Travelin Light by Alison Saar reminded me of a bronze piƱata. 
I think Arman's piece would have been better if he used real fiddles like he did in Paris.
Window with Ladder - Too Late for Help by Leandro Erlich.
Moss cover trees by Planet Earth.
Karma by Do-Ho Suh
Large Seated Cardinal by Giacomo Manzu will convert just about anyone. 
Civitas by Audrey Flack
Standing Man with Radiating Words by Lesley Dill. 
George Segal sculptures taking up bench space. 
Monkeys by Rona Pondick is what happens when to take too much LSD as a teen. 
Man of Letters by Jaume Plensa
Riace Wariors by Elisabeth Frink is what nightmares are made of. 
Claes Oldenburg is always a crowd favorite. 
My sweet ride.
I got lost riding around, which was fine by me. 
In transition. 
K-Doe Ernie Mother-In-Law Lounge in the Seventh Ward. It looks serious on the outside, I could  only imagine indoors. 
The couple on the wall, Antoinette and Ernie K-Doe are the real deal and boy do they belt out the tunes. 
And why wouldn't you go here? 
Number one reason not to smoke in bed. 
Some art just leaves you speechless. 
Cruisin Bywater.
Bywater has Frady's and they serve a tasty po'boy. The lady at the counter taking my order told me to ignore the phone ringing. She said it was a lonely mental patient that calls there frequently.
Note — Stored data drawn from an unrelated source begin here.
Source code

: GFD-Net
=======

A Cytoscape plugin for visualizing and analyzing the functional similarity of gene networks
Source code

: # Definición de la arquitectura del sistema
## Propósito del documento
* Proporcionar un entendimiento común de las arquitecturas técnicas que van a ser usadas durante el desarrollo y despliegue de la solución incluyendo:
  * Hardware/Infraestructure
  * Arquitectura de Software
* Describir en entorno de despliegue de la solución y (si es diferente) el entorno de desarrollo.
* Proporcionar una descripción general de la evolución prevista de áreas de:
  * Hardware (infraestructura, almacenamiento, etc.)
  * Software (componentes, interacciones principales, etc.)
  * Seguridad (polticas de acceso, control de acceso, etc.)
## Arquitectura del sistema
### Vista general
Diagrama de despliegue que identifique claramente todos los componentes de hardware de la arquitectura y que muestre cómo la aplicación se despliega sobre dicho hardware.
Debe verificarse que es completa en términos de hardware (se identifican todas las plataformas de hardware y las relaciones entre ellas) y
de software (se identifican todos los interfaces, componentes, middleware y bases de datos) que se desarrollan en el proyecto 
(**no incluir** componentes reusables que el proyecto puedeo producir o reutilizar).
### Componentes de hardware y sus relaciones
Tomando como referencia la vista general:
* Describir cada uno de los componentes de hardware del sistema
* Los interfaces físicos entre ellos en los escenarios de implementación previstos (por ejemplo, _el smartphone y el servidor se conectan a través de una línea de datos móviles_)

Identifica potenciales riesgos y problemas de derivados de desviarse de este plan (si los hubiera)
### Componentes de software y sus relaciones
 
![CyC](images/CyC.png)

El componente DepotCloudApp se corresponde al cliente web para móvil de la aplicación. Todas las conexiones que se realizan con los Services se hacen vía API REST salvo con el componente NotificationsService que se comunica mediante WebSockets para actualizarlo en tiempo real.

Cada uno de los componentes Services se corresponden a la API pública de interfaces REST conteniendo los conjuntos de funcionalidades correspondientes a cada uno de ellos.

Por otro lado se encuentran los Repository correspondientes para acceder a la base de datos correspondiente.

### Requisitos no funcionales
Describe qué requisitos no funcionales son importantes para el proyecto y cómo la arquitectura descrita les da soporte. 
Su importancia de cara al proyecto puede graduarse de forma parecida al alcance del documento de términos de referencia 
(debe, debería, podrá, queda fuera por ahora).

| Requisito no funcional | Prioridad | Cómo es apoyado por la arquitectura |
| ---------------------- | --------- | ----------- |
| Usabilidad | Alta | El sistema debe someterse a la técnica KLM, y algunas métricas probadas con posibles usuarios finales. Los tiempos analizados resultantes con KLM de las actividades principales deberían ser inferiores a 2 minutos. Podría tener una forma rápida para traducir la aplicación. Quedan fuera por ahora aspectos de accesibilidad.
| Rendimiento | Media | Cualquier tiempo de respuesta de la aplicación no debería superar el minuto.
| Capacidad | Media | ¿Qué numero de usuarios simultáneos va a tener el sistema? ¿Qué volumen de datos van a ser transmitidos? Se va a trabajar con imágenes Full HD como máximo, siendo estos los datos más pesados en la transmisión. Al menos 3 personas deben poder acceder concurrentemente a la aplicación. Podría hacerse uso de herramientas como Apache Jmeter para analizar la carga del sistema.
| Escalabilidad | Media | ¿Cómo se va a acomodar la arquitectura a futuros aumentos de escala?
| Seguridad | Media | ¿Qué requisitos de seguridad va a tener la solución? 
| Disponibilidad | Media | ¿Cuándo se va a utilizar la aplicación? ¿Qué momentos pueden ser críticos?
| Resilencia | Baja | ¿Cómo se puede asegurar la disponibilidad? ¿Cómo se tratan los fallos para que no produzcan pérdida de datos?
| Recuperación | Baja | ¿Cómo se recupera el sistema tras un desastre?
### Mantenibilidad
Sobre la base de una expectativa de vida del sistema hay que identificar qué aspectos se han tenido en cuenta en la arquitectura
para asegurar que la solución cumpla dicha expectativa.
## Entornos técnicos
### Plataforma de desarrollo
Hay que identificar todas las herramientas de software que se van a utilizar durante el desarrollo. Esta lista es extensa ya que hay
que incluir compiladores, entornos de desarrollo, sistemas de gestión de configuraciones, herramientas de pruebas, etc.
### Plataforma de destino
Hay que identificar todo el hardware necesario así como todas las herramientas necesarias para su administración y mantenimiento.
One of the patrons walked behind the counter, picked up the phone and said, "The girls behind the counter were busy and to call back later." He honored the request. I ate my po'boy in peace minus the big dog sitting down in front of me licking his chops why I chomped away.  
Art car. 
Since I had a crazy lunch, I figured something healthy was in-order for dinner. 
A hot sausage will always seduce me. WTF is a Turducken Sausage? 
More hotdog art. 
If the Crips had a street band it might look like this. 
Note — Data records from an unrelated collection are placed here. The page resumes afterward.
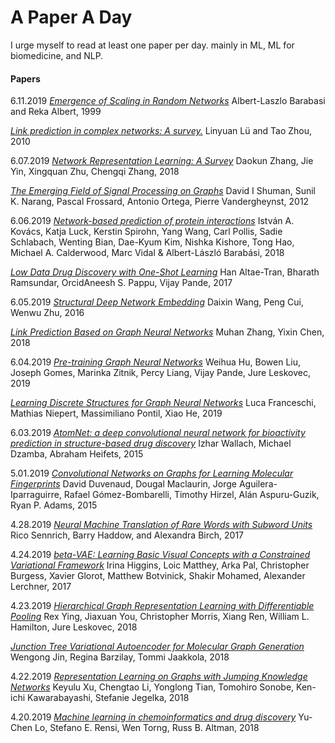 # A Paper A Day

I urge myself to read at least one paper per day. mainly in ML, ML for biomedicine, and NLP. 

#### Papers
6.11.2019 [*Emergence of Scaling in Random Networks*](http://barabasi.com/f/67.pdf) Albert-Laszlo Barabasi and Reka Albert, 1999

[*Link prediction in complex networks: A survey.*](https://arxiv.org/abs/1010.0725) Linyuan Lü and Tao Zhou, 2010

6.07.2019 [*Network Representation Learning: A Survey*](https://arxiv.org/abs/1801.05852) Daokun Zhang, Jie Yin, Xingquan Zhu, Chengqi Zhang, 2018

[*The Emerging Field of Signal Processing on Graphs*](https://ieeexplore.ieee.org/document/6494675) David I Shuman, Sunil K. Narang, Pascal Frossard, Antonio Ortega, Pierre Vandergheynst, 2012

6.06.2019 [*Network-based prediction of protein interactions*](https://www.nature.com/articles/s41467-019-09177-y) István A. Kovács, Katja Luck, Kerstin Spirohn, Yang Wang, Carl Pollis, Sadie Schlabach, Wenting Bian, Dae-Kyum Kim, Nishka Kishore, Tong Hao, Michael A. Calderwood, Marc Vidal & Albert-László Barabási, 2018

[*Low Data Drug Discovery with One-Shot Learning*](https://pubs.acs.org/doi/abs/10.1021/acscentsci.6b00367) Han Altae-Tran, Bharath Ramsundar, OrcidAneesh S. Pappu, Vijay Pande, 2017

6.05.2019 [*Structural Deep Network Embedding*](https://www.kdd.org/kdd2016/papers/files/rfp0191-wangAemb.pdf) Daixin Wang, Peng Cui, Wenwu Zhu, 2016

[*Link Prediction Based on Graph Neural Networks*](https://arxiv.org/abs/1802.09691) Muhan Zhang, Yixin Chen, 2018

6.04.2019 [*Pre-training Graph Neural Networks*](https://arxiv.org/abs/1905.12265) Weihua Hu, Bowen Liu, Joseph Gomes, Marinka Zitnik, Percy Liang, Vijay Pande, Jure Leskovec, 2019

[*Learning Discrete Structures for Graph Neural Networks*](https://arxiv.org/abs/1903.11960) Luca Franceschi, Mathias Niepert, Massimiliano Pontil, Xiao He, 2019

6.03.2019 [*AtomNet: a deep convolutional neural network for bioactivity prediction in structure-based drug discovery*](https://arxiv.org/abs/1510.02855) Izhar Wallach, Michael Dzamba, Abraham Heifets, 2015

5.01.2019 [*Convolutional Networks on Graphs for Learning Molecular Fingerprints*](http://papers.nips.cc/paper/5954-convolutional-networks-on-graphs-for-learning-molecular-fingerprints.pdf) David Duvenaud, Dougal Maclaurin, Jorge Aguilera-Iparraguirre, Rafael Gómez-Bombarelli, Timothy Hirzel, Alán Aspuru-Guzik, Ryan P. Adams, 2015

4.28.2019 [*Neural Machine Translation of Rare Words with Subword Units*](http://www.aclweb.org/anthology/P16-1162) Rico Sennrich, Barry Haddow, and Alexandra Birch, 2017

4.24.2019 [*beta-VAE: Learning Basic Visual Concepts with a Constrained Variational Framework*](https://openreview.net/pdf?id=Sy2fzU9gl) Irina Higgins, Loic Matthey, Arka Pal, Christopher Burgess, Xavier Glorot, Matthew Botvinick, Shakir Mohamed, Alexander Lerchner, 2017

4.23.2019 [*Hierarchical Graph Representation Learning with
Differentiable Pooling*](https://arxiv.org/abs/1806.08804) Rex Ying, Jiaxuan You, Christopher Morris, Xiang Ren, William L. Hamilton, Jure Leskovec, 2018

[*Junction Tree Variational Autoencoder for Molecular Graph Generation*](https://arxiv.org/pdf/1802.04364.pdf) Wengong Jin, Regina Barzilay, Tommi Jaakkola, 2018

4.22.2019 [*Representation Learning on Graphs with Jumping Knowledge Networks*](https://arxiv.org/abs/1806.03536) Keyulu Xu, Chengtao Li, Yonglong Tian, Tomohiro Sonobe, Ken-ichi Kawarabayashi, Stefanie Jegelka, 2018

4.20.2019 [*Machine learning in chemoinformatics and drug discovery*](https://www.sciencedirect.com/science/article/pii/S1359644617304695) Yu-Chen Lo, Stefano E. Rensi, Wen Torng, Russ B. Altman, 2018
The next day was rainy. Rain on a bike is no bueno. 
I rode over to Dr. Bob's art compound. Got extra carousel horses laying around the house? Here's a little nifty craft idea. 
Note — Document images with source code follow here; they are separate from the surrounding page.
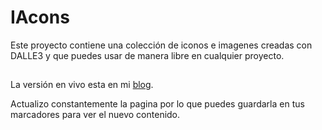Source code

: # IAcons

Este proyecto contiene una colección de iconos e imagenes creadas con DALLE3 y que puedes usar de manera libre en cualquier proyecto.

## 

La versión en vivo esta en mi [blog](https://alprado.com/icons/). 

Actualizo constantemente la pagina por lo que puedes guardarla en tus marcadores para ver el nuevo contenido.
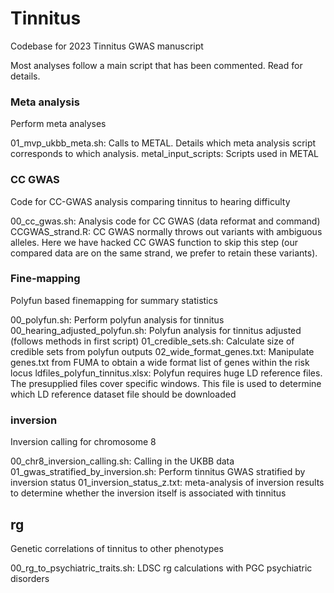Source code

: # Tinnitus  
Codebase for 2023 Tinnitus GWAS manuscript

Most analyses follow a main script that has been commented. Read for details.

### Meta analysis
Perform meta analyses

01_mvp_ukbb_meta.sh: Calls to METAL. Details which meta analysis script corresponds to which analysis.
metal_input_scripts: Scripts used in METAL


### CC GWAS
Code for CC-GWAS analysis comparing tinnitus to hearing difficulty

00_cc_gwas.sh: Analysis code for CC GWAS (data reformat and command)
CCGWAS_strand.R: CC GWAS normally throws out variants with ambiguous alleles. Here we have hacked CC GWAS function to skip this step (our compared data are on the same strand, we prefer to retain these variants).

### Fine-mapping
Polyfun based finemapping for summary statistics

00_polyfun.sh: Perform polyfun analysis for tinnitus
00_hearing_adjusted_polyfun.sh: Polyfun analysis for tinnitus adjusted (follows methods in first script)
01_credible_sets.sh: Calculate size of credible sets from polyfun outputs
02_wide_format_genes.txt: Manipulate genes.txt from FUMA to obtain a wide format list of genes within the risk locus
ldfiles_polyfun_tinnitus.xlsx: Polyfun requires huge LD reference files. The presupplied files cover specific windows. This file is used to determine which LD reference dataset file should be downloaded

### inversion
Inversion calling for chromosome 8

00_chr8_inversion_calling.sh: Calling in the UKBB data
01_gwas_stratified_by_inversion.sh: Perform tinnitus GWAS stratified by inversion status
01_inversion_status_z.txt: meta-analysis of inversion results to determine whether the inversion itself is associated with tinnitus


## rg
Genetic correlations of tinnitus to other phenotypes

00_rg_to_psychiatric_traits.sh: LDSC rg calculations with PGC psychiatric disorders

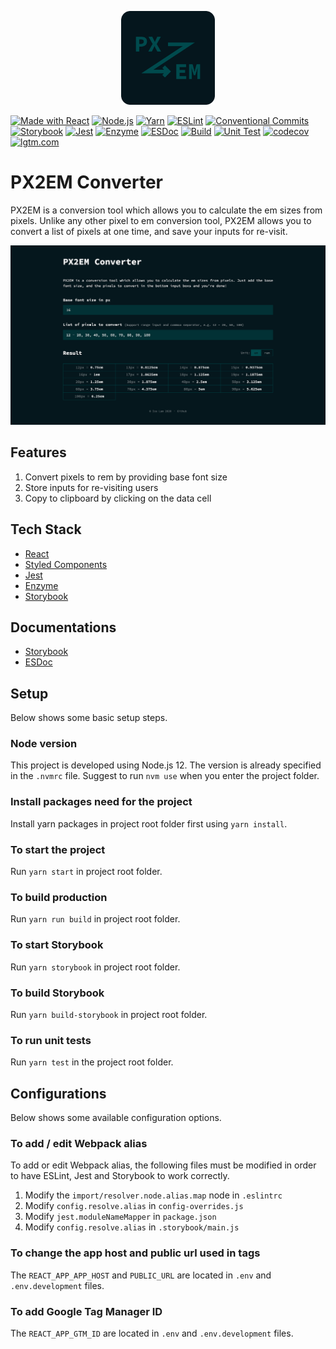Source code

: <p align="center">
    <img alt="PX2EM Converter" src="public/static/media/touch-icons/apple-touch-icon-1024x1024.png" width="150" />
</p>

[![Made with React](https://img.shields.io/badge/made_with-React-61dafb.svg?logo=react&style=flat)](https://reactjs.org/)
[![Node.js](https://img.shields.io/badge/Node.js-12.17.0-026e00.svg?logo=Node.js&logoColor=white&style=flat)](https://nodejs.org/en/)
[![Yarn](https://img.shields.io/badge/Yarn-1.17.3-25799f.svg?logo=Yarn&logoColor=white&style=flat)](https://yarnpkg.com/)
[![ESLint](https://img.shields.io/badge/code_style-ESLint-5b5be0.svg?logo=eslint&style=flat)](https://eslint.org/)
[![Conventional Commits](https://img.shields.io/badge/conventional_commits-1.0.0-fa6673.svg?style=flat)](https://conventionalcommits.org)
[![Storybook](https://img.shields.io/badge/Storybook-5.3-ff4785.svg?logo=Storybook&logoColor=white&style=flat)](https://storybook.js.org/)
[![Jest](https://img.shields.io/badge/test_with-Jest-15c213.svg?logo=Jest&style=flat)](https://jestjs.io/)
[![Enzyme](https://img.shields.io/badge/test_with-Enzyme-ff385c.svg?style=flat)](https://enzymejs.github.io/enzyme/)
[![ESDoc](https://img.shields.io/badge/document_with-ESDoc-e55151.svg?style=flat)](https://esdoc.org/)
[![Build](https://github.com/icelam/px2em-converter/workflows/Build/badge.svg)](https://github.com/icelam/px2em-converter/actions?query=workflow%3ABuild)
[![Unit Test](https://github.com/icelam/px2em-converter/workflows/Unit%20test/badge.svg)](https://github.com/icelam/px2em-converter/actions?query=workflow%3A%22Unit+test%22)
[![codecov](https://codecov.io/gh/icelam/px2em-converter/branch/master/graph/badge.svg)](https://codecov.io/gh/icelam/px2em-converter)
[![lgtm.com](https://img.shields.io/lgtm/grade/javascript/g/icelam/px2em-converter.svg?logo=lgtm)](https://lgtm.com/projects/g/icelam/px2em-converter/context:javascript)

# PX2EM Converter #
PX2EM is a conversion tool which allows you to calculate the em sizes from pixels. Unlike any other pixel to em conversion tool, PX2EM allows you to convert a list of pixels at one time, and save your inputs for re-visit.

![Preview](./docs/preview.png)

## Features ##
1. Convert pixels to rem by providing base font size
2. Store inputs for re-visiting users
3. Copy to clipboard by clicking on the data cell

## Tech Stack ##
* [React](https://reactjs.org/)
* [Styled Components](https://www.styled-components.com/)
* [Jest](https://jestjs.io/)
* [Enzyme](https://enzymejs.github.io/enzyme/)
* [Storybook](https://storybook.js.org/)

## Documentations ##
* [Storybook](https://icelam.github.io/px2em-converter/storybook/)
* [ESDoc](https://icelam.github.io/px2em-converter/esdoc/)

## Setup ##
Below shows some basic setup steps.

### Node version ###
This project is developed using Node.js 12. The version is already specified in the `.nvmrc` file. Suggest to run `nvm use` when you enter the project folder.

### Install packages need for the project ###
Install yarn packages in project root folder first using `yarn install`.

### To start the project ##
Run `yarn start` in project root folder.

### To build production ###
Run `yarn run build` in project root folder.

### To start Storybook ###
Run `yarn storybook` in project root folder.

### To build Storybook ###
Run `yarn build-storybook` in project root folder.

### To run unit tests ###
Run `yarn test` in the project root folder.

## Configurations ##
Below shows some available configuration options.

### To add / edit Webpack alias ###
To add or edit Webpack alias, the following files must be modified in order to have ESLint, Jest and Storybook to work correctly.
1. Modify the `import/resolver.node.alias.map` node in `.eslintrc` 
2. Modify `config.resolve.alias` in `config-overrides.js`
3. Modify `jest.moduleNameMapper` in `package.json`
4. Modify `config.resolve.alias` in `.storybook/main.js`

### To change the app host and public url used in <meta> tags ###
The `REACT_APP_APP_HOST` and `PUBLIC_URL` are located in `.env` and `.env.development` files.

### To add Google Tag Manager ID ###
The `REACT_APP_GTM_ID` are located in `.env` and `.env.development` files.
Dr. Bob ships to anywhere in the world.  
On a budget? For $30 you can purchase the "Be gay and stay" sign for the porch. 
So I had a rough time at the art conference. Instead of drowning my sorrows in a beer, I went to Elizabeth's for a dose of food coma on a plate. I couldn't decide on praline bacon or the french toast breakfast burrito. The waitress told me to "Go big or go home!" That is the best up-sale line to date. 
Some art at Ogden Museum of Southern Art.
This is what "the man" does to you.
Is is a problem in your home? 
Crucified fish. 
Dixieland Jazz
An artist decided to take all the famous art nudes and put them together in one painting. This in only a detail, If i showed the whole piece you wouldn't be able to taking about anything else for the remainder of the day. 
Kid art is always good. 
Need something for that empty wall in the dining room? 
This looks like a good time. the rest of the painting has an enormous watermelon the size of the building. Perhaps watermelon makes you act like this. 
OCD art at the CAC (Contemporary Arts Center) is also fine.
The CAC's top floor was dedicated to Carnival. 

Looks fun, but...
Cardboard sculptures. 
If husky males dressed up as nuns playing Clash covers is your thing, drop what your doing right now and move to Denver. 
Keith and Steve of OFF! at the Ogden.
Some more OFF!
Going OFF!
Keith looking insane.
getting OFF!
I could only get to one side of the stage.
Keith ready to go OFF!
Farkkk OFF!
After the set. 
A little Bad Religion. 
Brian Baker not only likes the Cockney Rejects but sports a Discharge sticker on his guitar.